» AIM OF THE EXERCISE:
Since only the text is wanted, print every entry below exactly and omit the images.

» EXCERPTED RECORDS:

--------------------

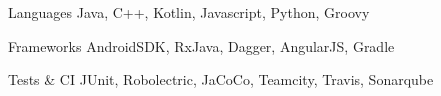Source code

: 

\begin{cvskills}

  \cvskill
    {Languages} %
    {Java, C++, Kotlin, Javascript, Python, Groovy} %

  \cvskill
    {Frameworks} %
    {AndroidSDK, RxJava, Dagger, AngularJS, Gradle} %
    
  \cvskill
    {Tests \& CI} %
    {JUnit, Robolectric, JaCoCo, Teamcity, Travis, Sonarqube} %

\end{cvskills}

--------------------

» EXERCISE RESPONSE:
Source code

: 

\begin{cvskills}

  \cvskill
    {Languages} %
    {Java, C++, Kotlin, Javascript, Python, Groovy} %

  \cvskill
    {Frameworks} %
    {AndroidSDK, RxJava, Dagger, AngularJS, Gradle} %
    
  \cvskill
    {Tests \& CI} %
    {JUnit, Robolectric, JaCoCo, Teamcity, Travis, Sonarqube} %

\end{cvskills}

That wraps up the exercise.